- YOUR GOAL
The line containing "### Security and Reliability Enhancements" marks the end: copy exactly every line from the start of the records below up to and including it, leaving out pictures.

Collected data
================================
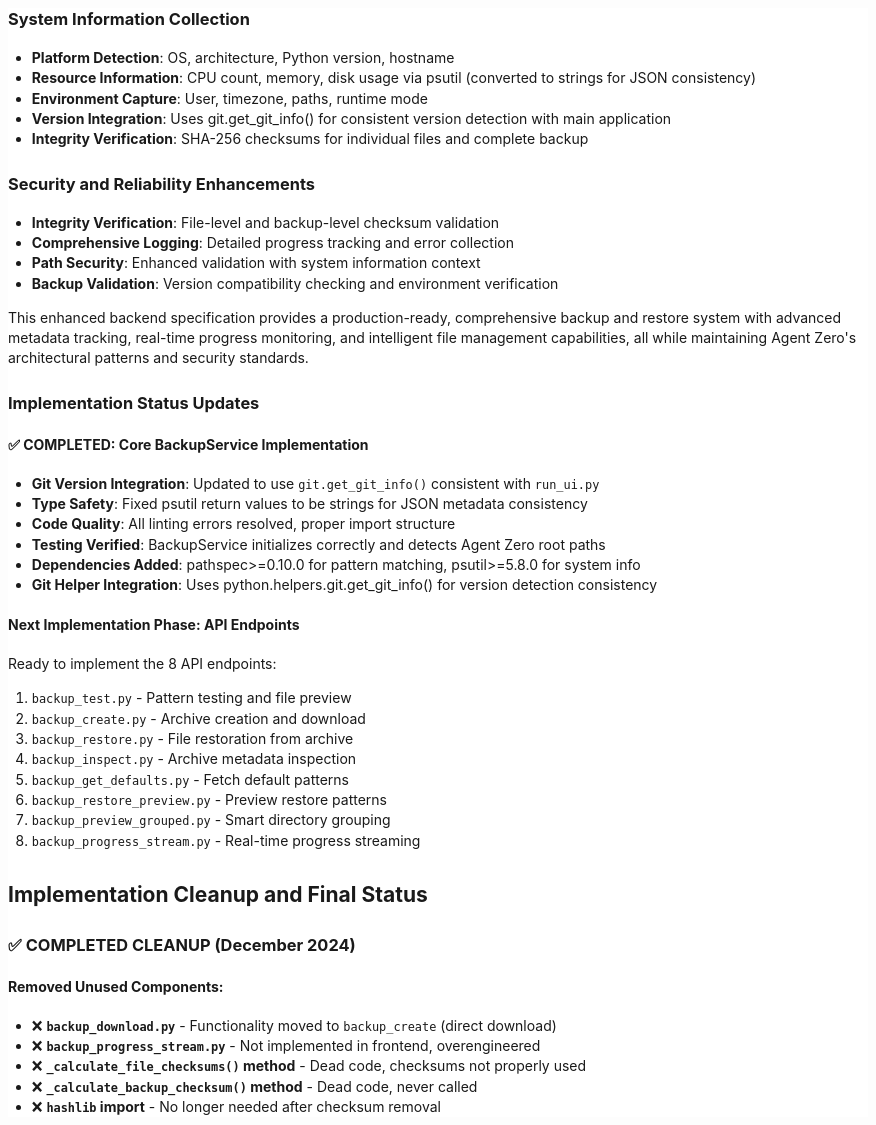 ### System Information Collection
- **Platform Detection**: OS, architecture, Python version, hostname
- **Resource Information**: CPU count, memory, disk usage via psutil (converted to strings for JSON consistency)
- **Environment Capture**: User, timezone, paths, runtime mode
- **Version Integration**: Uses git.get_git_info() for consistent version detection with main application
- **Integrity Verification**: SHA-256 checksums for individual files and complete backup

### Security and Reliability Enhancements
- **Integrity Verification**: File-level and backup-level checksum validation
- **Comprehensive Logging**: Detailed progress tracking and error collection
- **Path Security**: Enhanced validation with system information context
- **Backup Validation**: Version compatibility checking and environment verification

This enhanced backend specification provides a production-ready, comprehensive backup and restore system with advanced metadata tracking, real-time progress monitoring, and intelligent file management capabilities, all while maintaining Agent Zero's architectural patterns and security standards.

### Implementation Status Updates

#### ✅ COMPLETED: Core BackupService Implementation
- **Git Version Integration**: Updated to use `git.get_git_info()` consistent with `run_ui.py`
- **Type Safety**: Fixed psutil return values to be strings for JSON metadata consistency
- **Code Quality**: All linting errors resolved, proper import structure
- **Testing Verified**: BackupService initializes correctly and detects Agent Zero root paths
- **Dependencies Added**: pathspec>=0.10.0 for pattern matching, psutil>=5.8.0 for system info
- **Git Helper Integration**: Uses python.helpers.git.get_git_info() for version detection consistency

#### Next Implementation Phase: API Endpoints
Ready to implement the 8 API endpoints:
1. `backup_test.py` - Pattern testing and file preview
2. `backup_create.py` - Archive creation and download
3. `backup_restore.py` - File restoration from archive
4. `backup_inspect.py` - Archive metadata inspection
5. `backup_get_defaults.py` - Fetch default patterns
6. `backup_restore_preview.py` - Preview restore patterns
7. `backup_preview_grouped.py` - Smart directory grouping
8. `backup_progress_stream.py` - Real-time progress streaming

## Implementation Cleanup and Final Status

### ✅ **COMPLETED CLEANUP (December 2024)**

#### **Removed Unused Components:**
- ❌ **`backup_download.py`** - Functionality moved to `backup_create` (direct download)
- ❌ **`backup_progress_stream.py`** - Not implemented in frontend, overengineered
- ❌ **`_calculate_file_checksums()` method** - Dead code, checksums not properly used
- ❌ **`_calculate_backup_checksum()` method** - Dead code, never called
- ❌ **`hashlib` import** - No longer needed after checksum removal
================================
- ANSWER TO THIS EXERCISE
 ### System Information Collection
- **Platform Detection**: OS, architecture, Python version, hostname
- **Resource Information**: CPU count, memory, disk usage via psutil (converted to strings for JSON consistency)
- **Environment Capture**: User, timezone, paths, runtime mode
- **Version Integration**: Uses git.get_git_info() for consistent version detection with main application
- **Integrity Verification**: SHA-256 checksums for individual files and complete backup

### Security and Reliability Enhancements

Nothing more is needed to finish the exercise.